What was the best job you’ve ever had? This was the question sent to me this past week from Storyworth. My daughter gave me a subscription to Storyworth for Christmas. This package includes weekly story prompts for the recipient to respond and share a story from their life. At the years end we will receive a hardcover book with all the stories collected in a legacy, keepsake compilation.
Each Monday a thought provoking, memory-stirring question pops into my email. What was your dad like when you were a child? What was your first big trip? Write about one of your best days you remember. You have the option each week to choose a different question but so far, I haven’t gone that route. But last week’s question almost became the first switch.
What was the best job you’ve ever had? Surprisingly I found this a difficult question to answer. It would have been easier to find a new question but one thing I have learned on my spiritual journey is when something stirs or jars my spirit, brings me tears, or causes me to pause – I better pay attention. A life lesson will soon be revealed.
So I sat with the question. I felt like I was thrown deep into Rilke’s words: “Be patient toward all that is unsolved in your heart and try to love the questions themselves, like locked rooms and like books that are now written in a very foreign tongue. Do not now seek the answers, which cannot be given you because you would not be able to live them. And the point is, to live everything. Live the questions now. Perhaps you will then gradually, without noticing it, live along some distant day into the answer.”
The spiritual practice of questions is powerful. Questions can be an insightful spiritual tool that helps us hear God, stretch and grow and stay alive, not dormant and stale. Looking back I have posted in the past the value of allowing questions to guide us on our faith journey and yet I was once again surprised by this question. So…
- I let the question rest, then rise like leaven dough.
- I revisited past jobs enjoying some memories and naming the sorrows rising from others.
- I remembered what each position taught me and how the people and work shaped me.
This question brought a delightful conversation between my husband and me. He is more of the pessimist, yet he recalled and relished in the joyful memories. Me, the optimistic one, wallowed in dark difficult recollections that still stirred up anxiety and nausea.

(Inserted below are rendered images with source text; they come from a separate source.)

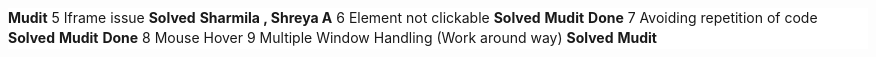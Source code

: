    </td>
   <td><strong>Mudit</strong>
   </td>
   <td>
   </td>
  </tr>
  <tr>
   <td>5
   </td>
   <td>Iframe issue
   </td>
   <td><strong>Solved</strong>
   </td>
   <td><strong>Sharmila , Shreya A</strong>
   </td>
   <td>
   </td>
  </tr>
  <tr>
   <td>6
   </td>
   <td>Element not clickable
   </td>
   <td><strong>Solved</strong>
   </td>
   <td><strong>Mudit</strong>
   </td>
   <td><strong>Done</strong>
   </td>
  </tr>
  <tr>
   <td>7
   </td>
   <td>Avoiding repetition of code
   </td>
   <td><strong>Solved</strong>
   </td>
   <td><strong>Mudit</strong>
   </td>
   <td><strong>Done</strong>
   </td>
  </tr>
  <tr>
   <td>8
   </td>
   <td>Mouse Hover
   </td>
   <td>
   </td>
   <td>
   </td>
   <td>
   </td>
  </tr>
  <tr>
   <td>9
   </td>
   <td>Multiple Window Handling (Work around way)
   </td>
   <td><strong>Solved</strong>
   </td>
   <td><strong>Mudit</strong>
   </td>
   <td>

He even observed I never considered my roles as wife, mother and grandmother in my search for the answer. We debated the definition of “job” and for a time I felt guilty I didn’t name those parts of me as my favorite but I felt there was more to learn from a different answer,
The true epiphany arrived several days later.
What was the best job I’ve ever had? The one I hold now. My position of Deacon and as a writer. Walking as a companion with others within my church and as a spiritual director and playing and creating with letters and words matches my core calling. This is who God created me to be. A strong sense of puzzle pieces fitting together precisely. All my other jobs were good for that time in my life – but today’s work aligns best with my soul.

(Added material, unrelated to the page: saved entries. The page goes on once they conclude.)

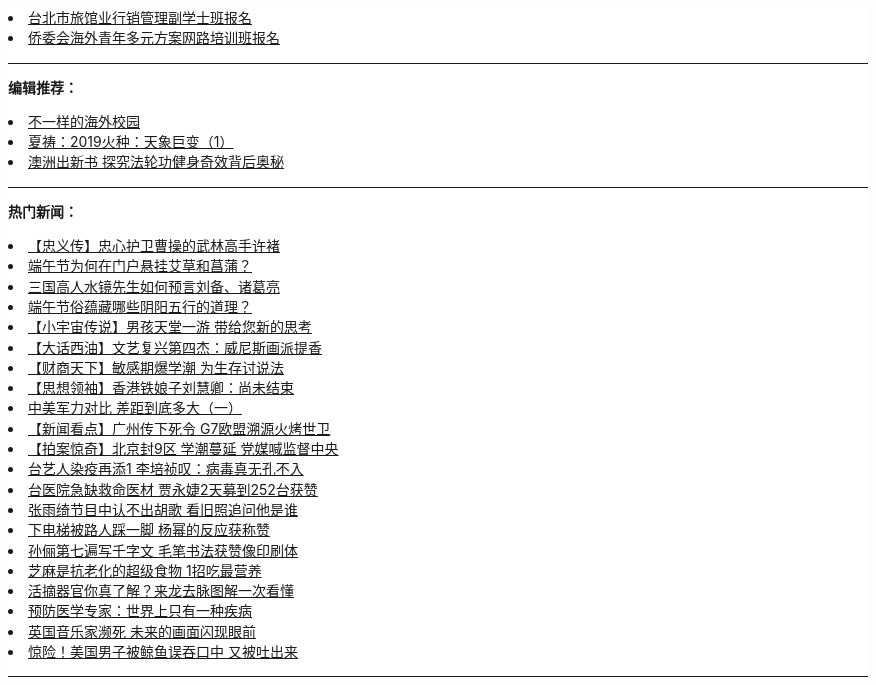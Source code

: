 <li><a href="https://github.com/hipqzb3459/djy/blob/master/gb/21/6/13/n13018493.md#1">台北市旅馆业行销管理副学士班报名</a></li>
<li><a href="https://github.com/hipqzb3459/djy/blob/master/gb/21/6/13/n13018487.md#1">侨委会海外青年多元方案网路培训班报名</a></li>
<hr>


<strong>编辑推荐：</strong>
<li><a href="https://github.com/hipqzb3459/djy/blob/master/gb/18/6/9/n10469652.md?dfh#1" target="_blank">不一样的海外校园</a></li><li><a href="https://github.com/tsiac2612/djy/blob/master/gb/19/8/10/n11444846.md#1" target="_blank">夏祷：2019火种：天象巨变（1）</a></li><li><a href="https://github.com/tsiac2612/djy/blob/master/gb/16/7/16/n8107028.md#1" target="_blank">澳洲出新书 探究法轮功健身奇效背后奥秘</a></li>
<hr>

<strong>热门新闻：</strong>
<li><a href="https://github.com/hipqzb3459/djy/blob/master/gb/21/6/8/n13008207.md#1">【忠义传】忠心护卫曹操的武林高手许褚</a></li>
<li><a href="https://github.com/hipqzb3459/djy/blob/master/gb/21/6/5/n13000772.md#1">端午节为何在门户悬挂艾草和菖蒲？</a></li>
<li><a href="https://github.com/hipqzb3459/djy/blob/master/gb/21/5/31/n12989678.md#1">三国高人水镜先生如何预言刘备、诸葛亮</a></li>
<li><a href="https://github.com/hipqzb3459/djy/blob/master/gb/21/6/9/n13008956.md#1">端午节俗蕴藏哪些阴阳五行的道理？</a></li>
<li><a href="https://github.com/hipqzb3459/djy/blob/master/gb/21/6/8/n13008509.md#1">【小宇宙传说】男孩天堂一游 带给您新的思考</a></li>
<li><a href="https://github.com/hipqzb3459/djy/blob/master/gb/21/6/10/n13013837.md#1">【大话西油】文艺复兴第四杰：威尼斯画派提香</a></li>
<li><a href="https://github.com/hipqzb3459/djy/blob/master/gb/21/6/12/n13018008.md#1">【财商天下】敏感期爆学潮 为生存讨说法</a></li>
<li><a href="https://github.com/hipqzb3459/djy/blob/master/gb/21/5/24/n12972863.md#1">【思想领袖】香港铁娘子刘慧卿：尚未结束</a></li>
<li><a href="https://github.com/hipqzb3459/djy/blob/master/gb/21/6/11/n13016556.md#1">中美军力对比 差距到底多大（一）</a></li>
<li><a href="https://github.com/hipqzb3459/djy/blob/master/gb/21/6/11/n13016240.md#1">【新闻看点】广州传下死令 G7欧盟溯源火烤世卫</a></li>
<li><a href="https://github.com/hipqzb3459/djy/blob/master/gb/21/6/12/n13016906.md#1">【拍案惊奇】北京封9区 学潮蔓延 党媒喊监督中央</a></li>
<li><a href="https://github.com/hipqzb3459/djy/blob/master/gb/21/6/13/n13018705.md#1">台艺人染疫再添1 李培祯叹：病毒真无孔不入</a></li>
<li><a href="https://github.com/hipqzb3459/djy/blob/master/gb/21/6/13/n13018566.md#1">台医院急缺救命医材 贾永婕2天募到252台获赞</a></li>
<li><a href="https://github.com/hipqzb3459/djy/blob/master/gb/21/6/13/n13019789.md#1">张雨绮节目中认不出胡歌 看旧照追问他是谁</a></li>
<li><a href="https://github.com/hipqzb3459/djy/blob/master/gb/21/6/12/n13016755.md#1">下电梯被路人踩一脚 杨幂的反应获称赞</a></li>
<li><a href="https://github.com/hipqzb3459/djy/blob/master/gb/21/6/11/n13016233.md#1">孙俪第七遍写千字文 毛笔书法获赞像印刷体</a></li>
<li><a href="https://github.com/hipqzb3459/djy/blob/master/gb/21/6/7/n13005395.md#1">芝麻是抗老化的超级食物 1招吃最营养</a></li>
<li><a href="https://github.com/hipqzb3459/djy/blob/master/gb/21/6/10/n13013820.md#1">活摘器官你真了解？来龙去脉图解一次看懂</a></li>
<li><a href="https://github.com/hipqzb3459/djy/blob/master/gb/21/6/12/n13018195.md#1">预防医学专家：世界上只有一种疾病</a></li>
<li><a href="https://github.com/hipqzb3459/djy/blob/master/gb/21/6/12/n13017353.md#1">英国音乐家濒死 未来的画面闪现眼前</a></li>
<li><a href="https://github.com/hipqzb3459/djy/blob/master/gb/21/6/13/n13018706.md#1">惊险！美国男子被鲸鱼误吞口中 又被吐出来</a></li>
<hr>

An ah-ha moment filled with joy, contentment, and peace. A life-giving awareness I would have lost if I had ran from that question. A gift from God!
What question are you avoiding? Or perhaps this may be an
easier question to ask:
What was the best job you’ve ever had?
Being a mom/wife is the best job I’ve had and the one I always wanted. The best paying job I’ve had was a few weeks I subbed as a Space Camp counselor. The pay was the worst, but the experience was so unique and fun working with the kids who came to Space Camp and trying to stay one step ahead of them in knowledge. 🙂
Space Camp? wow that is amazing, What fun yet helpful too. Key elements in a great job!
jean, i absolutely agree with you.
these are the good old days! we’re taking all we’ve learned along the way and re-imagining ourselves. love these fresh opportunities.
once we stop saying ‘yes’ to everything we discover who we really are and what we’re passionate about.
appreciating the present isn’t it? and being who we are called to be!
In past chapters of my life I was a writer (of Christian curriculum) for awhile, and for a longer time, a teacher. Now I’m back to writing as a blogger, and find great satisfaction in offering encouragement to others. But grandmothering is the most satisfying of all, a role that also includes bestowing lots of encouragement!
I see you as an encourager in all your roles./jobs!!
I love how the answer to this question finally rose to the surface as you patiently gave it time, Jean. You did have me thinking back on all the jobs I’ve had in my life, and I realized that all had their importance and place in that place and time. I do think that my answer would now would be similar to yours – I’m so happy to be a writer, a wife, a grandmother. Just blessed with every day God grants me.
Amen, Martha: “All [our jobs] had their importance and place in that place and time.” Hindsight grants a bit of wisdom, doesn’t it.
It IS an interesting reflective question, Surprised me too. Like Nancy said, hindsights holds lots of wisdom.
Thankyou jean…
Over 30+yrs as a preschool teacher and now punching 77yrs…recent major eye issue….questions are constant companions….but our Precious Jesus had questions all the time…”my God..my God why has thou forsaken me?”…comes to mind but there were many many others…
So many questions if we listen and learn!